Monday, Jan. 23, 1939

Parties & Men

Vice President & Mrs. John Nance ("Cactus Jack") Garner last week dined at the White House (he in white tie & tails). Contrary to report, Cactus Jack likes the party that the President gives him every year. He attended in 1934, 1935, 1937, 1938. Top members of Congress (Borah, Sheppard, McNary, Sabath, Rayburn, Boland, etc. etc.) were there. But local chit-chat artists were truly swamped two nights later when the Roosevelts entertained the 76th Congress, swamped by the new faces presented and their political implications. At the Congressional Reception, Jim Farley held court in a receiving line of his own.

Many of the Congressional guests were visiting the White House for the first time that night. Many of them were to give Franklin Roosevelt a rough reception the very next evening when the 76th Congress chopped $150,000,000 off their host's Relief Bill (see p. 11).

That chop was the beginning, perhaps, of an Economy Congress. Or perhaps it was the fall of a fresh, young, oat-feeling Congress into the trap of a master politician. Franklin Roosevelt certainly did not worry unduly, knowing that in this era of a Permanently Unbalanced Budget, Congress would have a hard time taking his dare to economize generally--on pensions, Social Security, national defense.

> As if to hammer home the irreducibility of big Government expenditures, the President handed on to Congress a report of the Social Security Board. Mr. Roosevelt warmly approved recommendations that old-age insurance payments be started in 1940 instead of 1942, that coverage be extended to some 16,000,000 uninsured workers.

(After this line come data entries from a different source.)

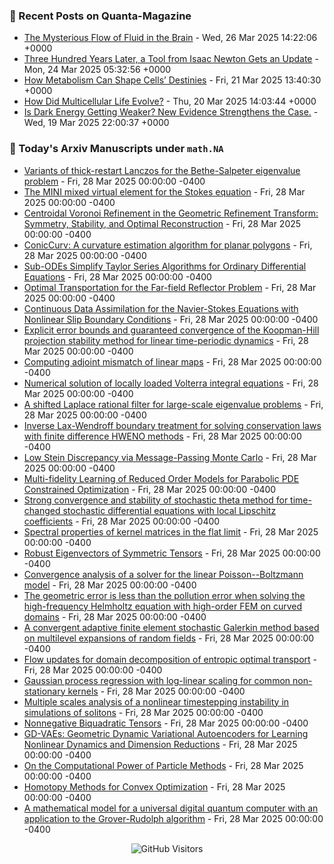 ### 📝 Recent Posts on Quanta-Magazine
<!-- quanta starts -->
* <a href="https://www.quantamagazine.org/the-mysterious-flow-of-fluid-in-the-brain-20250326/">The Mysterious Flow of Fluid in the Brain</a> - Wed, 26 Mar 2025 14:22:06 +0000
* <a href="https://www.quantamagazine.org/three-hundred-years-later-a-tool-from-isaac-newton-gets-an-update-20250324/">Three Hundred Years Later, a Tool from Isaac Newton Gets an Update</a> - Mon, 24 Mar 2025 05:32:56 +0000
* <a href="https://www.quantamagazine.org/how-metabolism-can-shape-cells-destinies-20250321/">How Metabolism Can Shape Cells’ Destinies</a> - Fri, 21 Mar 2025 13:40:30 +0000
* <a href="https://www.quantamagazine.org/how-did-multicellular-life-evolve-20250320/">How Did Multicellular Life Evolve?</a> - Thu, 20 Mar 2025 14:03:44 +0000
* <a href="https://www.quantamagazine.org/is-dark-energy-getting-weaker-new-evidence-strengthens-the-case-20250319/">Is Dark Energy Getting Weaker? New Evidence Strengthens the Case.</a> - Wed, 19 Mar 2025 22:00:37 +0000
<!-- quanta ends -->


### 📝 Today's Arxiv Manuscripts under ``math.NA``
<!-- arxiv-math-na starts -->
* <a href="https://arxiv.org/abs/2503.20920">Variants of thick-restart Lanczos for the Bethe-Salpeter eigenvalue problem</a> - Fri, 28 Mar 2025 00:00:00 -0400
* <a href="https://arxiv.org/abs/2503.20921">The MINI mixed virtual element for the Stokes equation</a> - Fri, 28 Mar 2025 00:00:00 -0400
* <a href="https://arxiv.org/abs/2503.20930">Centroidal Voronoi Refinement in the Geometric Refinement Transform: Symmetry, Stability, and Optimal Reconstruction</a> - Fri, 28 Mar 2025 00:00:00 -0400
* <a href="https://arxiv.org/abs/2503.20938">ConicCurv: A curvature estimation algorithm for planar polygons</a> - Fri, 28 Mar 2025 00:00:00 -0400
* <a href="https://arxiv.org/abs/2503.21078">Sub-ODEs Simplify Taylor Series Algorithms for Ordinary Differential Equations</a> - Fri, 28 Mar 2025 00:00:00 -0400
* <a href="https://arxiv.org/abs/2503.21182">Optimal Transportation for the Far-field Reflector Problem</a> - Fri, 28 Mar 2025 00:00:00 -0400
* <a href="https://arxiv.org/abs/2503.21234">Continuous Data Assimilation for the Navier-Stokes Equations with Nonlinear Slip Boundary Conditions</a> - Fri, 28 Mar 2025 00:00:00 -0400
* <a href="https://arxiv.org/abs/2503.21318">Explicit error bounds and guaranteed convergence of the Koopman-Hill projection stability method for linear time-periodic dynamics</a> - Fri, 28 Mar 2025 00:00:00 -0400
* <a href="https://arxiv.org/abs/2503.21361">Computing adjoint mismatch of linear maps</a> - Fri, 28 Mar 2025 00:00:00 -0400
* <a href="https://arxiv.org/abs/2503.21452">Numerical solution of locally loaded Volterra integral equations</a> - Fri, 28 Mar 2025 00:00:00 -0400
* <a href="https://arxiv.org/abs/2503.21618">A shifted Laplace rational filter for large-scale eigenvalue problems</a> - Fri, 28 Mar 2025 00:00:00 -0400
* <a href="https://arxiv.org/abs/2503.21626">Inverse Lax-Wendroff boundary treatment for solving conservation laws with finite difference HWENO methods</a> - Fri, 28 Mar 2025 00:00:00 -0400
* <a href="https://arxiv.org/abs/2503.21103">Low Stein Discrepancy via Message-Passing Monte Carlo</a> - Fri, 28 Mar 2025 00:00:00 -0400
* <a href="https://arxiv.org/abs/2503.21252">Multi-fidelity Learning of Reduced Order Models for Parabolic PDE Constrained Optimization</a> - Fri, 28 Mar 2025 00:00:00 -0400
* <a href="https://arxiv.org/abs/2503.21653">Strong convergence and stability of stochastic theta method for time-changed stochastic differential equations with local Lipschitz coefficients</a> - Fri, 28 Mar 2025 00:00:00 -0400
* <a href="https://arxiv.org/abs/1910.14067">Spectral properties of kernel matrices in the flat limit</a> - Fri, 28 Mar 2025 00:00:00 -0400
* <a href="https://arxiv.org/abs/2111.06880">Robust Eigenvectors of Symmetric Tensors</a> - Fri, 28 Mar 2025 00:00:00 -0400
* <a href="https://arxiv.org/abs/2204.07958">Convergence analysis of a solver for the linear Poisson--Boltzmann model</a> - Fri, 28 Mar 2025 00:00:00 -0400
* <a href="https://arxiv.org/abs/2401.16413">The geometric error is less than the pollution error when solving the high-frequency Helmholtz equation with high-order FEM on curved domains</a> - Fri, 28 Mar 2025 00:00:00 -0400
* <a href="https://arxiv.org/abs/2403.13770">A convergent adaptive finite element stochastic Galerkin method based on multilevel expansions of random fields</a> - Fri, 28 Mar 2025 00:00:00 -0400
* <a href="https://arxiv.org/abs/2405.09400">Flow updates for domain decomposition of entropic optimal transport</a> - Fri, 28 Mar 2025 00:00:00 -0400
* <a href="https://arxiv.org/abs/2407.03608">Gaussian process regression with log-linear scaling for common non-stationary kernels</a> - Fri, 28 Mar 2025 00:00:00 -0400
* <a href="https://arxiv.org/abs/2411.07286">Multiple scales analysis of a nonlinear timestepping instability in simulations of solitons</a> - Fri, 28 Mar 2025 00:00:00 -0400
* <a href="https://arxiv.org/abs/2503.16176">Nonnegative Biquadratic Tensors</a> - Fri, 28 Mar 2025 00:00:00 -0400
* <a href="https://arxiv.org/abs/2206.05183">GD-VAEs: Geometric Dynamic Variational Autoencoders for Learning Nonlinear Dynamics and Dimension Reductions</a> - Fri, 28 Mar 2025 00:00:00 -0400
* <a href="https://arxiv.org/abs/2304.10286">On the Computational Power of Particle Methods</a> - Fri, 28 Mar 2025 00:00:00 -0400
* <a href="https://arxiv.org/abs/2403.02095">Homotopy Methods for Convex Optimization</a> - Fri, 28 Mar 2025 00:00:00 -0400
* <a href="https://arxiv.org/abs/2503.13388">A mathematical model for a universal digital quantum computer with an application to the Grover-Rudolph algorithm</a> - Fri, 28 Mar 2025 00:00:00 -0400
<!-- arxiv-math-na ends -->

<div align="center">
  
![GitHub Visitors](https://api.visitorbadge.io/api/visitors?path=https%3A%2F%2Fgithub.com%2Flowrank&label=profile%20views&labelColor=%231e1e2e&countColor=%23cba6f7)



</div>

Though this liberalization of benefits would inevitably siphon off some of the eventual $47,000,000,000 reserve, as the Board intended it should, the President avoided direct mention of the reserve or of the Board's advice to stop hiking payroll taxes after 1940.

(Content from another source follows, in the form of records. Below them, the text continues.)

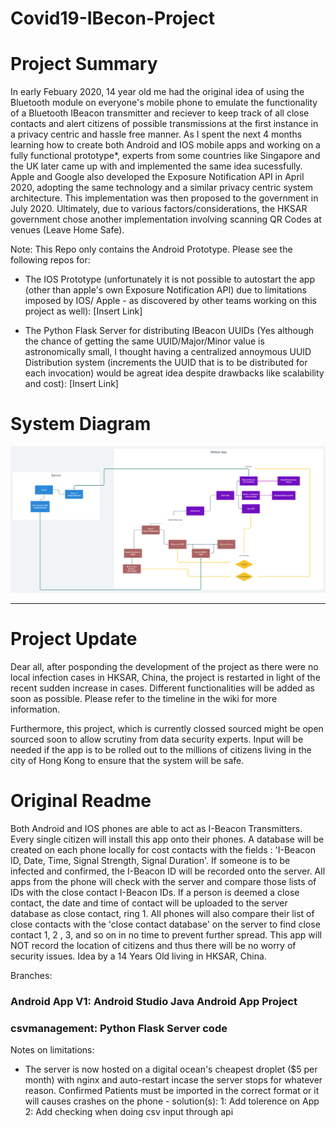 # Covid19-IBecon-Project
# Project Summary
In early Febuary 2020, 14 year old me had the original idea of using the Bluetooth module on everyone's mobile phone to emulate the functionality of a Bluetooth IBeacon transmitter and reciever to keep track of all close contacts and alert citizens of possible transmissions at the first instance in a privacy centric and hassle free manner. As I spent the next 4 months learning how to create both Android and IOS mobile apps and working on a fully functional prototype*, experts from some countries like Singapore and the UK later came up with and implemented the same idea sucessfully. Apple and Google also developed the Exposure Notification API in April 2020, adopting the same technology and a similar privacy centric system architecture. This implementation was then proposed to the government in July 2020. Ultimately, due to various factors/considerations, the HKSAR government chose another implementation involving scanning QR Codes at venues (Leave Home Safe).

Note: This Repo only contains the Android Prototype. Please see the following repos for:

- The IOS Prototype (unfortunately it is not possible to autostart the app (other than apple's own Exposure Notification API) due to limitations imposed by IOS/ Apple - as discovered by other teams working on this project as well): [Insert Link]

- The Python Flask Server for distributing IBeacon UUIDs (Yes although the chance of getting the same UUID/Major/Minor value is astronomically small, I thought having a centralized annoymous UUID Distribution system (increments the UUID that is to be distributed for each invocation) would be agreat idea despite drawbacks like scalability and cost): [Insert Link]

# System Diagram
![System Diagram](Safely_Overcome_System_Diagram_v1.png)
________________________________________

# Project Update
Dear all, after posponding the development of the project as there were no local infection cases in HKSAR, China, the project is restarted in light of the recent sudden increase in cases. Different functionalities will be added as soon as possible. Please refer to the timeline in the wiki for more information.

Furthermore, this project, which is currently clossed sourced might be open sourced soon to allow scrutiny from data security experts. Input will be needed if the app is to be rolled out to the millions of citizens living in the city of Hong Kong to ensure that the system will be safe.

# Original Readme
Both Android and IOS phones are able to act as I-Beacon Transmitters. Every single citizen will install this app onto their phones. A database will be created on each phone locally for cost contacts with the fields : 'I-Beacon ID, Date, Time, Signal Strength, Signal Duration'. If someone is to be infected and confirmed, the I-Beacon ID will be recorded onto the server. All apps from the phone will check with the server and compare those lists of IDs with the close contact I-Beacon IDs. If a person is deemed a close contact, the date and time of contact will be uploaded to the server database as close contact, ring 1. All phones will also compare their list of close contacts with the 'close contact database' on the server to find close contact 1, 2 , 3, and so on in no time to prevent further spread. This app will NOT record the location of citizens and thus there will be no worry of security issues. Idea by a 14 Years Old living in HKSAR, China. 

Branches:
### Android App V1: Android Studio Java Android App Project

### csvmanagement: Python Flask Server code 

Notes on limitations:
* The server is now hosted on a digital ocean's cheapest droplet ($5 per month) with nginx and auto-restart incase the server stops for whatever reason.
Confirmed Patients must be imported in the correct format or it will causes crashes on the phone - 
            solution(s): 
                1: Add tolerence on App
                2: Add checking when doing csv input through api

> The President told Congress that the Government's real-estate holdings (parks, forests, grazing lands) which constitute one-fifth of all the land in U. S., and were exempted from over $91,000,000 in taxes in 1937, would henceforth be supervised by a nine-man interdepartmental board.

> Son Elliott said by radio that: 1) a Texan ought to be elected President soon, and 2) Vice President John Nance Garner is a fine Texan.